* _BRIEF_
Start at the line in the entries below that contains "- [ ] Multi-factor authentication", stop at the line that contains "## 🎉 Result", and output exactly the lines in that span, both ends included.

MATERIAL SUPPLIED below:

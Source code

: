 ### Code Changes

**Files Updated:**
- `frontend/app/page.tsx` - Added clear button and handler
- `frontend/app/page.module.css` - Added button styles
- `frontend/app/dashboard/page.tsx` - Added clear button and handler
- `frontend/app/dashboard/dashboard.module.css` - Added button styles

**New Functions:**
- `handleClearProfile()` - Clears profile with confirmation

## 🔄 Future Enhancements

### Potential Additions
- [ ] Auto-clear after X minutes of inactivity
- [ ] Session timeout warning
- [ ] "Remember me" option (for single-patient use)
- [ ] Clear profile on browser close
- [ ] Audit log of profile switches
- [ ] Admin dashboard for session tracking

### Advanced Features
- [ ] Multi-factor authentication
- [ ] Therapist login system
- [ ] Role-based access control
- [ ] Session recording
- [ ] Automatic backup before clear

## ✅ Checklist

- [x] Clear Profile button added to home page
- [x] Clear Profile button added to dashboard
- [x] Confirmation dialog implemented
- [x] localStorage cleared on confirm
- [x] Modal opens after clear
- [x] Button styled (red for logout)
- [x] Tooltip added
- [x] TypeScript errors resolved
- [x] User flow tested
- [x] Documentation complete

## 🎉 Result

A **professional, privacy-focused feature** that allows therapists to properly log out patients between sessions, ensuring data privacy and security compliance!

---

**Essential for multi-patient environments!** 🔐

End of MATERIAL SUPPLIED.

* _YOUR SOLUTION_
- [ ] Multi-factor authentication
- [ ] Therapist login system
- [ ] Role-based access control
- [ ] Session recording
- [ ] Automatic backup before clear

## ✅ Checklist

- [x] Clear Profile button added to home page
- [x] Clear Profile button added to dashboard
- [x] Confirmation dialog implemented
- [x] localStorage cleared on confirm
- [x] Modal opens after clear
- [x] Button styled (red for logout)
- [x] Tooltip added
- [x] TypeScript errors resolved
- [x] User flow tested
- [x] Documentation complete

## 🎉 Result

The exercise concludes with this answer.